Внимательный мыслитель часто найдет в шуточных произведениях великих людей больше поучительного и тонкого, чем в их серьезных трудах. Формальное, условное, связанное с этикетом, — все это здесь обычно отпадает; удивительно, сколько еще печатается жалкой, условной ерунды. У большинства писателей на лице такая мина, как у некоторых людей, позирующих для портрета...
Наши языки словно сбились с толку: там, где мы хотели бы видеть мысль, они дают нам лишь одно слово, там, где требуются слова, мы встречаем многоточие, а там, где мы ожидаем многоточия, стоит непристойность.
Об особенной прелести, которую имеет переплетенная толстая тетрадь из белой бумаги. Бумага, не утратившая своего целомудрия и сияющая невинностью, всегда лучше, чем исписанная.
Самое интересное место в «Вертере» то, где он убивает труса.
Издатель повесил его in effigie[245] перед его же сочинением.
Язык возник из лепета ребенка так же, как французское парадное платье из фигового листка.
Человечество, как и человек, имеет свои ступени развития. Мы пишем для своих современников, а не для древних греков[246]. У меня возникает не только жалость, но и своего рода стыд за молодых людей, которые говорят о
Слово «
Острый ум — увеличительное стекло, остроумие — уменьшительное. Последнее же ведет к пониманию общего.
Случай создает не только воров, но также и людей, пользующихся всеобщей любовью, друзей человечества, героев. Внезапная мысль остроумца своим появлением больше чем наполовину обязана дураку, в которого она угодила.
Буря в горах, шелест дубового леса и серебристые облака — это все очень хорошие вещи, но новые образы — лучше.
...Многое не поддающееся выражению[249] было бы вряд ли достойно выражения, если бы даже удалось его выразить...
Странно (и я замечал это всегда не без улыбки), что Лафатер в носах наших писателей находит больше, чем разумные люди в их произведениях[250].
Истина находит истолкователей во все времена, похвала из угодливости — лишь в течение одного года. Пиши поэтому мужественно и с открытым сердцем.
...Есть весьма великие незначительные писатели и весьма незначительные великие...
Вот то главное и почти единственное, о чем я просил бы своих читателей и чего они ни в коем случае не должны упускать из виду — моей единственной конечной целью было внушить им осмотрительность...
Если ты встречаешь человека с уродливой, противной тебе физиономией, то не считай его, бога ради, порочным, не удостоверившись в этом... Но я тебя хочу обучить одному ясному принципу физиогномики, это — физиогномика стиля.
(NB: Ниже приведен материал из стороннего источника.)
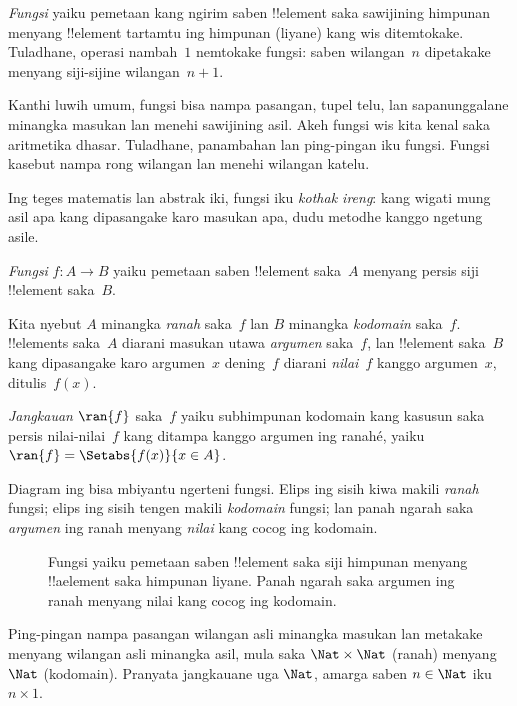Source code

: \documentclass[../../../include/open-logic-section]{subfiles}
\begin{document}

\begin{explain}
\emph{Fungsi} yaiku pemetaan kang ngirim saben !!{element}
saka sawijining himpunan menyang !!{element} tartamtu
ing himpunan (liyane) kang wis ditemtokake.
Tuladhane, operasi nambah~$1$ nemtokake fungsi:
saben wilangan~$n$ dipetakake menyang siji-sijine
wilangan~$n+1$.

Kanthi luwih umum, fungsi bisa nampa pasangan,
tupel telu, lan sapanunggalane minangka masukan
lan menehi sawijining asil. Akeh fungsi wis kita
kenal saka aritmetika dhasar. Tuladhane, panambahan
lan ping-pingan iku fungsi. Fungsi kasebut nampa
rong wilangan lan menehi wilangan katelu.

Ing teges matematis lan abstrak iki, fungsi iku
\emph{kothak ireng}: kang wigati mung asil apa
kang dipasangake karo masukan apa, dudu
metodhe kanggo ngetung asile.
\end{explain}

\begin{defn}[Fungsi]
\emph{Fungsi} $f \colon A \to B$ yaiku pemetaan
saben !!{element} saka~$A$ menyang persis siji !!{element} saka~$B$.

Kita nyebut $A$ minangka \emph{ranah} saka~$f$
lan $B$ minangka \emph{kodomain} saka~$f$.
!!{element}s saka~$A$ diarani masukan utawa
\emph{argumen} saka~$f$, lan !!{element}
saka~$B$ kang dipasangake karo argumen~$x$
dening~$f$ diarani \emph{nilai~$f$}
kanggo argumen~$x$, ditulis~$f(x)$.

\emph{Jangkauan} $\ran{f}$ saka~$f$ yaiku
subhimpunan kodomain kang kasusun saka persis nilai-nilai~$f$
kang ditampa kanggo argumen ing ranahé, yaiku
$\ran{f} =\Setabs{f(x)}{x \in A}$.
\end{defn}

Diagram ing  bisa mbiyantu
ngerteni fungsi. Elips ing sisih kiwa makili
\emph{ranah} fungsi; elips ing sisih tengen
makili \emph{kodomain} fungsi; lan panah
ngarah saka \emph{argumen} ing ranah
menyang \emph{nilai} kang cocog ing kodomain.

\begin{figure}
  \caption{Fungsi yaiku pemetaan saben !!{element}
    saka siji himpunan menyang !!a{element}
    saka himpunan liyane. Panah ngarah
    saka argumen ing ranah menyang nilai
    kang cocog ing kodomain.}
\end{figure}

\begin{ex}
Ping-pingan nampa pasangan wilangan asli
minangka masukan lan metakake menyang wilangan
asli minangka asil, mula saka
$\Nat \times \Nat$ (ranah) menyang $\Nat$ (kodomain).
Pranyata jangkauane uga $\Nat$,
amarga saben $n \in \Nat$ iku $n \times 1$.
\end{ex}
\end{document}
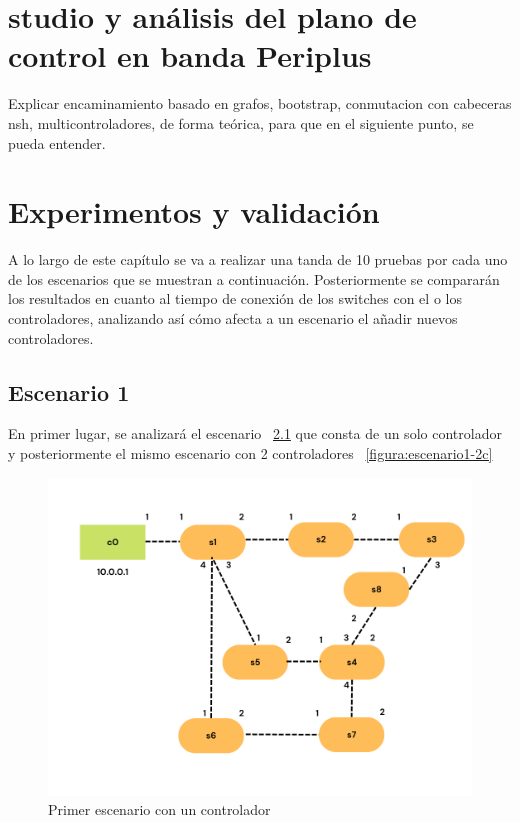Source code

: \documentclass[a4paper, 12pt]{book}
\begin{document}
	\chapter{studio y análisis del plano de control en banda Periplus} %
	\label{chap:periplus} %
	Explicar encaminamiento basado en grafos, bootstrap, conmutacion con cabeceras nsh, multicontroladores, de forma teórica, para que en el siguiente punto, se pueda entender.
	
	
	\cleardoublepage
	\chapter{Experimentos y validación}
	\label{chap:experimentos}
	
 	A lo largo de este capítulo se va a realizar una tanda de 10 pruebas por cada uno de los escenarios que se muestran a continuación. Posteriormente se compararán los resultados en cuanto al tiempo de conexión de los switches con el o los controladores, analizando así cómo afecta a un escenario el añadir nuevos controladores.
 	
 	\section{Escenario 1}
 	En primer lugar, se analizará el escenario ~\ref{figura:escenario1-1c} que consta de un solo controlador y posteriormente el mismo escenario con 2 controladores ~\ref{figura:escenario1-2c}
 	
 	\begin{figure}[H]
 		\centering
 		\includegraphics[width=16cm, keepaspectratio]{img/escenario1-1}
 		\caption{Primer escenario con un controlador}
 		\label{figura:escenario1-1c}
 	\end{figure}
 	
\end{document}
Если кто-нибудь говорит с тобой мужественной прозой Мендельсона или Федера[251], Мейнерса[252] или Гарве[253] и ты наталкиваешься на положение, которое кажется тебе сомнительным, доверься ему до дальнейшего, более подробного исследования. Напротив, если кто-нибудь говорит с тобой в восторженном тоне прорицателя[254] и при этом, спотыкаясь и заикаясь, лепечет дифирамбы, прилагая судорожные усилия, чтобы выразить невыразимое, не верь ни одному его слову, которого ты строго не проверил. Божьих посланцев в наше время уже не бывает. Если он не поклялся быть верным твоей простой мирской логике, гони его из дома до ближайшего исследования.
Чувство нередко многословно, разум краток. Основания для правки произведений и — nonum prematur in annum.
Никогда не противоречишь себе, если начинаешь что-либо писать, имея твердое мнение. Но даже при самом твердом мнении предмет можно осветить поверхностно. И если он тебе настолько хорошо знаком, что ты полагаешь, будто понять его может каждый, то употребляешь слова, которые тому, кого ты хочешь поучать, кажутся двусмысленными. Я прощаю господину Лафатеру то, что он находит так много противоречий в моем сочинении, и он не первый, который якобы обнаружил их там.